Seconds later, I began to lose control of the car, and quickly turned into the parking lot of the new Target that they’re in the process of building right next to CDP Headquarters (I’m pumped at this prospect for a number of reasons). As I got out of the car, I couldn’t believe what I saw.
Flat, shredded tire. Left rear wheel.
For the second time in five days (and the third time in six months), I was once again on my hands and knees, changing the same tire in the same wheel well. I called up the Missus to let her know what was going on, and she told me she would drop by the parking lot on her way to work, just to make sure that the jack didn’t snap and mush my body flat underneath the car. I also called my boss and took a personal day, because I was all set to limp back into Broadway Tire and tear each and every one of them a brand-spanking-new butthole for my troubles.
The ranting came fast and furious when the Missus showed up. It was so cold outside that I had to wear a stocking cap that I keep in the trunk for emergencies, which caused my still-wet hair to meld and freeze into the most embarrassing shape possible (think A Flock Of Seagulls meets the Unibomber). “I can’t believe this! Those jerks sold me a lemon tire! They owe me! I’m sick of changing tires! This sucks! My life sucks! Morrissey was right! Aaaugh!”
It was at this point where I took the newly-shredded tire off of the axle, and made the discovery that solved all of the looming mysteries in a big hurry. A jagged, glistening, razor-sharp hunk of shrapnel sticking straight out of the wheel well, right where my rear coil springs had apparently snapped and broken.
Allow me to slingshot you back through time, and recap what exactly happened to my car. I had been more or less driving in a deathtrap that was secretly gearing up to end my life in the stupidest possible way.
Six months ago, my rear coil springs unknowingly snapped while driving through a construction site, initially flattening my tire, which was replaced, chalked up to accident and forgotten about. At some point during the week of the Super Bowl, the broken springs had somehow shifted, sending a chunk of twisted metal just enough into the path of the left rear tire to rub against it for hundreds of miles, slowly wearing it to pieces until it just came apart…like, say, in the parking lot of the Alliant Energy Center after a roller derby. When the Broadway guys replaced the tire, they never bothered to notice the spring problem, but did seem shocked that what looked like a typically-flat tire could be so mangled. The snapped springs continued to be ignored, leaving my car to look crooked and tipped sideways, just like the Missus noticed on Wednesday. The broken coil then worked its magic on the new tire, until finally striking oil on Friday morning, once again shredding it during my morning commute.
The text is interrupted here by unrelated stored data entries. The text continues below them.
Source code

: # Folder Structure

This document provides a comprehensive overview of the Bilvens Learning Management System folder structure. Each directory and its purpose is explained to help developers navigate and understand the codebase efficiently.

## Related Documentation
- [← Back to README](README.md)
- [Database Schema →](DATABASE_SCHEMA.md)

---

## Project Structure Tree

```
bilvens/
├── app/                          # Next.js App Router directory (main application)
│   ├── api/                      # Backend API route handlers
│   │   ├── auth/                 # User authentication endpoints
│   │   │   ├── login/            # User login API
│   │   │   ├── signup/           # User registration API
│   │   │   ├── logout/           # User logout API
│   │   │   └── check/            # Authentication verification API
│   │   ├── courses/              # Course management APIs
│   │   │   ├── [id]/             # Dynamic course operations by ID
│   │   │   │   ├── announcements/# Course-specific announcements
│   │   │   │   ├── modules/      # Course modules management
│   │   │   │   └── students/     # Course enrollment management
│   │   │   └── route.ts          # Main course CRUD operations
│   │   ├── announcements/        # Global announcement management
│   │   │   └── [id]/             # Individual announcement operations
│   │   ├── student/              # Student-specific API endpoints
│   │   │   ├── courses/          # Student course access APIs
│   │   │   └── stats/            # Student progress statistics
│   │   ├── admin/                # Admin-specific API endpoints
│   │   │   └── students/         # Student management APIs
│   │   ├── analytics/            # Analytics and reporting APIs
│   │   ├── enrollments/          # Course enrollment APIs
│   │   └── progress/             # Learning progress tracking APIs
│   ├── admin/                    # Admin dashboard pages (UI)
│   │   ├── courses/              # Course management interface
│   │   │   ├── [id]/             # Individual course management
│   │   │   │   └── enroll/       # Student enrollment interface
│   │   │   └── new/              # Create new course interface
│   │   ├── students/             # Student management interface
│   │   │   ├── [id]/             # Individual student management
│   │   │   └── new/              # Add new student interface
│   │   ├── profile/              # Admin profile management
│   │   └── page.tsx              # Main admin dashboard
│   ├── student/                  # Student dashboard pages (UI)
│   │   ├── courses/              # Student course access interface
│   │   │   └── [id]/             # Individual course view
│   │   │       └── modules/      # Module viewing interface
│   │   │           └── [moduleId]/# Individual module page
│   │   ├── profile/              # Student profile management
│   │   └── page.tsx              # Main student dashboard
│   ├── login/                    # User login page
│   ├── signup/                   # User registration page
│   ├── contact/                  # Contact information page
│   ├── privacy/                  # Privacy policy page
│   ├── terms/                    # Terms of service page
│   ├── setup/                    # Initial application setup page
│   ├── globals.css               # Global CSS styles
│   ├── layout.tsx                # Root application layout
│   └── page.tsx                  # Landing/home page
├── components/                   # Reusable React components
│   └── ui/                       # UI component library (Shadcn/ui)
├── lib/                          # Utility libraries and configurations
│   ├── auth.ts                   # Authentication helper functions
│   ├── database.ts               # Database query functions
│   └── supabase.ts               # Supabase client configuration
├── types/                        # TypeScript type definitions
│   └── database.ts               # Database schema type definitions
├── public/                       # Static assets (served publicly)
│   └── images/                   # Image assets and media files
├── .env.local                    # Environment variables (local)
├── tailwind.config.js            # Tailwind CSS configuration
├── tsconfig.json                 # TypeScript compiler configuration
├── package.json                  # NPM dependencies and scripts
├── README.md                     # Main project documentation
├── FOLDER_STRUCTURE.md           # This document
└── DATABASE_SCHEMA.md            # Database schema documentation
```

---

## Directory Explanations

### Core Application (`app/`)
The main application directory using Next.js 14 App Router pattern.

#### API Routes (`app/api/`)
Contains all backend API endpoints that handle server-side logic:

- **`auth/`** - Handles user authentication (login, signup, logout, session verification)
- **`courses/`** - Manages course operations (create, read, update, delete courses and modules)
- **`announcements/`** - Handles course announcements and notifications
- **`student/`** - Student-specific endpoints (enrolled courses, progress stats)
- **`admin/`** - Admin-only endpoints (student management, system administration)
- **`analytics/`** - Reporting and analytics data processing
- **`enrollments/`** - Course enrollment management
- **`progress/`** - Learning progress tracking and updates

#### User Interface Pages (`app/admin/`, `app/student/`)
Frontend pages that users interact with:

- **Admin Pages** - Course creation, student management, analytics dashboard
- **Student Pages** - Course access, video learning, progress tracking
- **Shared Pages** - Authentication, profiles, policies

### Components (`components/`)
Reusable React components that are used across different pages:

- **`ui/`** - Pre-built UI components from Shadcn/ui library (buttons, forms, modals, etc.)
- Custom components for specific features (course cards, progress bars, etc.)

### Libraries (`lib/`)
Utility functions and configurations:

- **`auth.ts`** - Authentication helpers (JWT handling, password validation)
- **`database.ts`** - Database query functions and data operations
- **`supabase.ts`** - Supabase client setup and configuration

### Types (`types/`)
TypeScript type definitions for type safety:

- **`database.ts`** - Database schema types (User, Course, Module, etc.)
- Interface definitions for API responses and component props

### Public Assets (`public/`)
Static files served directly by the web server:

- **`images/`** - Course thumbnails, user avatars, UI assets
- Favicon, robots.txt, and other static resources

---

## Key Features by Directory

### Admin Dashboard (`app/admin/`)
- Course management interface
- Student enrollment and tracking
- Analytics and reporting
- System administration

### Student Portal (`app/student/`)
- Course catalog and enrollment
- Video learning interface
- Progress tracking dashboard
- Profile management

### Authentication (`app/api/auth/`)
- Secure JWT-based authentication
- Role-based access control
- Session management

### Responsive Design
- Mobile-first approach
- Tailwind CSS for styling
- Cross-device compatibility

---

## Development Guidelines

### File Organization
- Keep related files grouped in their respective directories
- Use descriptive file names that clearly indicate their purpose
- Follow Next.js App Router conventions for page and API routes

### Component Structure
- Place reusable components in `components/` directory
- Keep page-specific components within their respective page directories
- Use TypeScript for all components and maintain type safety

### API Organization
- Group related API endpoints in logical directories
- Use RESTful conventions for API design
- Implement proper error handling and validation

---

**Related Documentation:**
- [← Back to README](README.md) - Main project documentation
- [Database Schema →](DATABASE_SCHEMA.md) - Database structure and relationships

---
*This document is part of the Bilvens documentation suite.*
Mystery solved. I felt like an automotive Dr. House. I also knew that I was about to write a very, very large check to a mechanic.
So, for the second time in a week, I attached the donut to the Wild Stallion, this time driving to Capitol Ford for a long day of repairs and complimentary popcorn. New springs? Check. New struts? Check. New tire and alignment? Check and mate.
Total cost? $900.
To keep myself from committing suicide, which was my initial solution for this problem, I’m left to focus on the positives. For one, I didn’t get killed, which is always a reality when it comes to car problems. Secondly, nothing had to be towed or shuttled anywhere (except for my carless ass), which is always a tremendous pain in the wenis area. Thirdly, I had just begun an Emergency Savings account for situations like this no less than days before the explosion, and most of what I had in there covered the overall costs.
Could have been worse, I suppose; it could have happened on my birthday.